### Your assignment
If a line of the material holds the string "sigma", please copy it.

### Records supplied
______________________________

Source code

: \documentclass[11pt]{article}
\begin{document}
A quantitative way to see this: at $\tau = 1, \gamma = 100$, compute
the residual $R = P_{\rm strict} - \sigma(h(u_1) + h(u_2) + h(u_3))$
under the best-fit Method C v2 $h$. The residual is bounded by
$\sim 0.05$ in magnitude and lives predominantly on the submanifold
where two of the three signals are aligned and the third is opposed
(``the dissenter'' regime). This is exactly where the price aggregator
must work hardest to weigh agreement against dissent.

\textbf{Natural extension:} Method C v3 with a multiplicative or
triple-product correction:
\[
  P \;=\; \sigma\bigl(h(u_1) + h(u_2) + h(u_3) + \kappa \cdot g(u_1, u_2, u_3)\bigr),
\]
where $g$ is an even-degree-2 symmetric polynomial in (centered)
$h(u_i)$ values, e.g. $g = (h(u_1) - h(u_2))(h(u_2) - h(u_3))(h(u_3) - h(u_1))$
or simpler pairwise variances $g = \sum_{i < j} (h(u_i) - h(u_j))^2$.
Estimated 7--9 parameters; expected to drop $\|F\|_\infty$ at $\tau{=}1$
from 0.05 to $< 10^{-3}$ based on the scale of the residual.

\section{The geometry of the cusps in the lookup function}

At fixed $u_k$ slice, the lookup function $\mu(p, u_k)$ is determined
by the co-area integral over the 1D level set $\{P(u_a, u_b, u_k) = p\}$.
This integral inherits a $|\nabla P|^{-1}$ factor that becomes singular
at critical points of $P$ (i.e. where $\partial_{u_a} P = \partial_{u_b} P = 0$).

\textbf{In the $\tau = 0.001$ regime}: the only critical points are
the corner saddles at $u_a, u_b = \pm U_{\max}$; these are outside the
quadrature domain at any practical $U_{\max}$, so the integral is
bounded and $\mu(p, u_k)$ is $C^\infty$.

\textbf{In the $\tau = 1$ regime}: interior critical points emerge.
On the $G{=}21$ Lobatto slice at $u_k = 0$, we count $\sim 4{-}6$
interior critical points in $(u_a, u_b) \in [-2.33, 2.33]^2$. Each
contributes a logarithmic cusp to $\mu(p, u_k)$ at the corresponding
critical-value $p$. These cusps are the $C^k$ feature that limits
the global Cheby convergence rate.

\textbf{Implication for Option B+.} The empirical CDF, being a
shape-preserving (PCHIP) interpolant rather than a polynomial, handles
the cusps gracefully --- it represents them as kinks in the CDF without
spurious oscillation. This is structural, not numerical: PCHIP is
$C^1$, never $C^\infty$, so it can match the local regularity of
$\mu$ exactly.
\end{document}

______________________________

### Reply
the residual $R = P_{\rm strict} - \sigma(h(u_1) + h(u_2) + h(u_3))$
  P \;=\; \sigma\bigl(h(u_1) + h(u_2) + h(u_3) + \kappa \cdot g(u_1, u_2, u_3)\bigr),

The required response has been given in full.